僕はやや不満げな声で答えたけど、視線の先では王太子がノートを手に取りじっと見つめている。


「すごく分かりやすいな。角度の図と式の関係がすぐに見て取れる。これ、お前たちで?」

『私がまとめて、計算は全部総司がしてくれたんです』

「すごいな。まるで天文院の記録書みたいだ。数式も正解だし無駄がない」

『ふふ、私と総司で頑張りましたよ』

「僕達、こういうの得意なんですよね」


セラが少し得意げに僕を見る。
僕はその横顔をちらりと見て、口元だけで小さく笑った。


「ありがとう。助かった」


その声はいつになく素直で、飾り気のない本物の礼のように聞こえた。
前の世界での王太子を思い出せばどうにも変な気分だけど、僕は僅かな沈黙の後、わざとらしく言葉を継いだ。

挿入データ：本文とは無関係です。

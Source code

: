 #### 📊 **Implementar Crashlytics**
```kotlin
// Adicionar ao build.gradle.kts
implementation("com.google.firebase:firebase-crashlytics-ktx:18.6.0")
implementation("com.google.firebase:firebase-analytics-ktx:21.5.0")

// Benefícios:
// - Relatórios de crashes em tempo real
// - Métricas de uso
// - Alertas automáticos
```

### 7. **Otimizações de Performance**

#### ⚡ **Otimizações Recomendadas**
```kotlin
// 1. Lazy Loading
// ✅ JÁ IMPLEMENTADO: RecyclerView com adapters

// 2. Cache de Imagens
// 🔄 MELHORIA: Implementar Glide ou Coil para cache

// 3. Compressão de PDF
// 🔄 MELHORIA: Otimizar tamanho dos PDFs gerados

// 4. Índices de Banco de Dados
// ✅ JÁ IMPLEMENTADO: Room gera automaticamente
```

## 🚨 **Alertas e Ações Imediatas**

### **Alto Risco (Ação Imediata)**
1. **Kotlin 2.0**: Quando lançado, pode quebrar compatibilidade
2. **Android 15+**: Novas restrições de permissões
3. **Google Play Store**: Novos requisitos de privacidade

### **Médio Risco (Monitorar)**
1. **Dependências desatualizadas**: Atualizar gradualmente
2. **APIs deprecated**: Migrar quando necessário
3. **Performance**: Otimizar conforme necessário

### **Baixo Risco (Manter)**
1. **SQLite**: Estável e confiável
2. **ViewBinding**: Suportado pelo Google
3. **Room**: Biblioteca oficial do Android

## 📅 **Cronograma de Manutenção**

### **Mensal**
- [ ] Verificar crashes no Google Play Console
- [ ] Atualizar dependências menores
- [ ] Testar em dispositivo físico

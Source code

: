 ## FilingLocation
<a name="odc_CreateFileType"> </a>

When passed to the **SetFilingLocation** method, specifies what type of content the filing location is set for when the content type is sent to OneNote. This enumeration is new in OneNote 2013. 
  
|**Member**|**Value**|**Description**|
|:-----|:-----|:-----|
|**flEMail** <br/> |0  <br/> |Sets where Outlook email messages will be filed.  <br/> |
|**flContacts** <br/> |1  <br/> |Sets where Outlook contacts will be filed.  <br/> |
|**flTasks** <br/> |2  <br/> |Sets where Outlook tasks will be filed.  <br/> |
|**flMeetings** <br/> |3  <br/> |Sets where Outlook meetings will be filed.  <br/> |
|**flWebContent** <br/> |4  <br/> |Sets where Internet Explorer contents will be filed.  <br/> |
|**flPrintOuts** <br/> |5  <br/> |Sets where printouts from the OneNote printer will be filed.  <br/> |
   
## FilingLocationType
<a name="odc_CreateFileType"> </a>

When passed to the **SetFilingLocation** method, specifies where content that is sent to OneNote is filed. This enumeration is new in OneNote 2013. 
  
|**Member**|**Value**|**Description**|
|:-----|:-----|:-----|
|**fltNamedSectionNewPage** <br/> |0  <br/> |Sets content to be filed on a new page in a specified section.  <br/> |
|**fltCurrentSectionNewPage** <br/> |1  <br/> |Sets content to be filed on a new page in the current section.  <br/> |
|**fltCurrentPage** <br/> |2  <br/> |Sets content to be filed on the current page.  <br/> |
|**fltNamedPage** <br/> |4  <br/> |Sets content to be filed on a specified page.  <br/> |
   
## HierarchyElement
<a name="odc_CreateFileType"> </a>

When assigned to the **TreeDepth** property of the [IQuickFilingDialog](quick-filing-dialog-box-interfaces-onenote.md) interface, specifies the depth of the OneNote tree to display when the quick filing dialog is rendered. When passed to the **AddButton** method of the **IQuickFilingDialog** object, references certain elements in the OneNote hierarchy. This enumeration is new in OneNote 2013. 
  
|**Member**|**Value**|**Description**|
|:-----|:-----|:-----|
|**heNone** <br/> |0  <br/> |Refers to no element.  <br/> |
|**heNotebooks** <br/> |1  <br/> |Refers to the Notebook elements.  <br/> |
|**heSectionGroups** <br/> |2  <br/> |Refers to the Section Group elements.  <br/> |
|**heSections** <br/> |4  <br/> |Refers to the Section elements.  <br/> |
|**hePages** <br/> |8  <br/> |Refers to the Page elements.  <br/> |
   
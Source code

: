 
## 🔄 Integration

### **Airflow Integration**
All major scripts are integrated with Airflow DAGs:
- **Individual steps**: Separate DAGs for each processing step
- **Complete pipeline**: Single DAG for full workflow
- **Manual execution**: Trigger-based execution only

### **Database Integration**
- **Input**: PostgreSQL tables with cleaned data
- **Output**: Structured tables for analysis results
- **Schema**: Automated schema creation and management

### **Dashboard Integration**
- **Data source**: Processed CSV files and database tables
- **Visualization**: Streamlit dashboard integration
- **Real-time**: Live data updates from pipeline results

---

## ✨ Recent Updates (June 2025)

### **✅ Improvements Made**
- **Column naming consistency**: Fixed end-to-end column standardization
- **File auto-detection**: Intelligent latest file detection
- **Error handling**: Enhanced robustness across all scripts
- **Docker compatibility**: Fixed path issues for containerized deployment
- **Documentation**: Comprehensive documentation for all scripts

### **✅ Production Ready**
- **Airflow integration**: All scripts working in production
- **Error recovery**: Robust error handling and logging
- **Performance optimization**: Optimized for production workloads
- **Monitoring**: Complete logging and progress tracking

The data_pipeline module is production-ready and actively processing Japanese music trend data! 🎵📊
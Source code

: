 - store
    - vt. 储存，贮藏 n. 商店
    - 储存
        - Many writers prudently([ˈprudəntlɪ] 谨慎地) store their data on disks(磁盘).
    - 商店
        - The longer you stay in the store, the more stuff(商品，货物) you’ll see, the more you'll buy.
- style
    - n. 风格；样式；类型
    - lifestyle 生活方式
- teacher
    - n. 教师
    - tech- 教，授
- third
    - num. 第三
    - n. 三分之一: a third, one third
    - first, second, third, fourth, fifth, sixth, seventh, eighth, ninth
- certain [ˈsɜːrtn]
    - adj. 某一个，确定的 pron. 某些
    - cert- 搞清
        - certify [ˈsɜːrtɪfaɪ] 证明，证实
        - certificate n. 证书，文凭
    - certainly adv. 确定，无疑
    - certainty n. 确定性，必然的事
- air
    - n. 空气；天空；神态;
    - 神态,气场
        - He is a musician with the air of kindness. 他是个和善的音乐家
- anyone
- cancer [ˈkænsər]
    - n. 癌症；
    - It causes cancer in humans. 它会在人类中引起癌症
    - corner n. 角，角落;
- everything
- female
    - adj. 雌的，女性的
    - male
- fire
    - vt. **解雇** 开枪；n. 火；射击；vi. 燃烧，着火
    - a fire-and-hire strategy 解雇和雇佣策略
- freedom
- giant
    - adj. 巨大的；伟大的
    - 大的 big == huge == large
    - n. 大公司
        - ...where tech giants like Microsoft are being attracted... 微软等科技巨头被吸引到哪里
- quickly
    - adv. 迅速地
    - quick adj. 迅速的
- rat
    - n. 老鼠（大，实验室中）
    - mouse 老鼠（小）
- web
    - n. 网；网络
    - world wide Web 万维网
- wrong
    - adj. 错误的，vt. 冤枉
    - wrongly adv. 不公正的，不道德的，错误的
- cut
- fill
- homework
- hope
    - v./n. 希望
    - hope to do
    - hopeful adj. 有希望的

「いえいえ。お礼は、そうですね……王宮の温室で育ててる星露茶ひと壜でいいですよ。あれ一度飲んでみたかったんですよね」


セラがくすっと笑いを漏らし、王太子は明らかに呆れた顔で僕を見た。


「沖田、お前はどれだけ図々しいんだよ。あれは希少だから王族の客人にも滅多に出さないって知ってるだろ」

「でもこの課題はそれくらいの価値はあると思うんですけどね。星の観測データをここまで正確に処理するの、意外と時間かかったんですよ。ね、セラ」

『うん。観測の記録も二人で見直して、誤差が出ないように何度も計算したんだよね』

「そういうことなんで、せめてお茶くらいあってもバチは当たらないと思うんですけどね」


僕がそう言い切ると、セラが小さく吹き出した。
王太子も、半ば呆れながらも口元だけで笑う。


「……まったく、お前達といると調子が狂うな」

「じゃあそれ、褒め言葉ってことで受け取っておきます」

『ふふ』


三人で笑い合うなんて、少し前の僕なら考えられなかった。
ましてや王太子と肩を並べて話すなんて。
でもこうして並んで空を見上げ笑っているセラの姿を見ていると、彼女に優しい空気が流れていることが今は何より大切な気がした。


「ところで殿下。課題の残り、感想文だけですよ」

『明日までですよね?もしよければ、私が書いたものを見本に残しておきますけど』

「まさかそこまで用意されてるとはね」

「でも写すときは文体を変えた方がいいですよ。セラの書き方、すぐバレますから」

『そんな言い方しなくても……。でも本当に全て同じだと困るので少し崩しておきますね』


僕たちのやりとりに、王太子は思わず笑って肩をすくめてみせた。


「じゃあせめて星露茶は無理でも紅茶くらいで許してくれ。沖田が文句言いそうだから、王室御用達のものを手配しとく」

「それは楽しみですね。じゃあ、殿下の顔を立ててそれで手を打ちます」

『ふふ、取引成立ですね』


遠くで他のグループの笑い声が聞こえた。
寒いはずの冬の夜なのに、不思議とこの場だけは温かかった。

星空の下で見上げるふたご座は、今日も変わらず寄り添って輝いている。
その光を見つめながら僕はふと願っていた。
この夜の穏やかさが少しでも長く続きますようにと。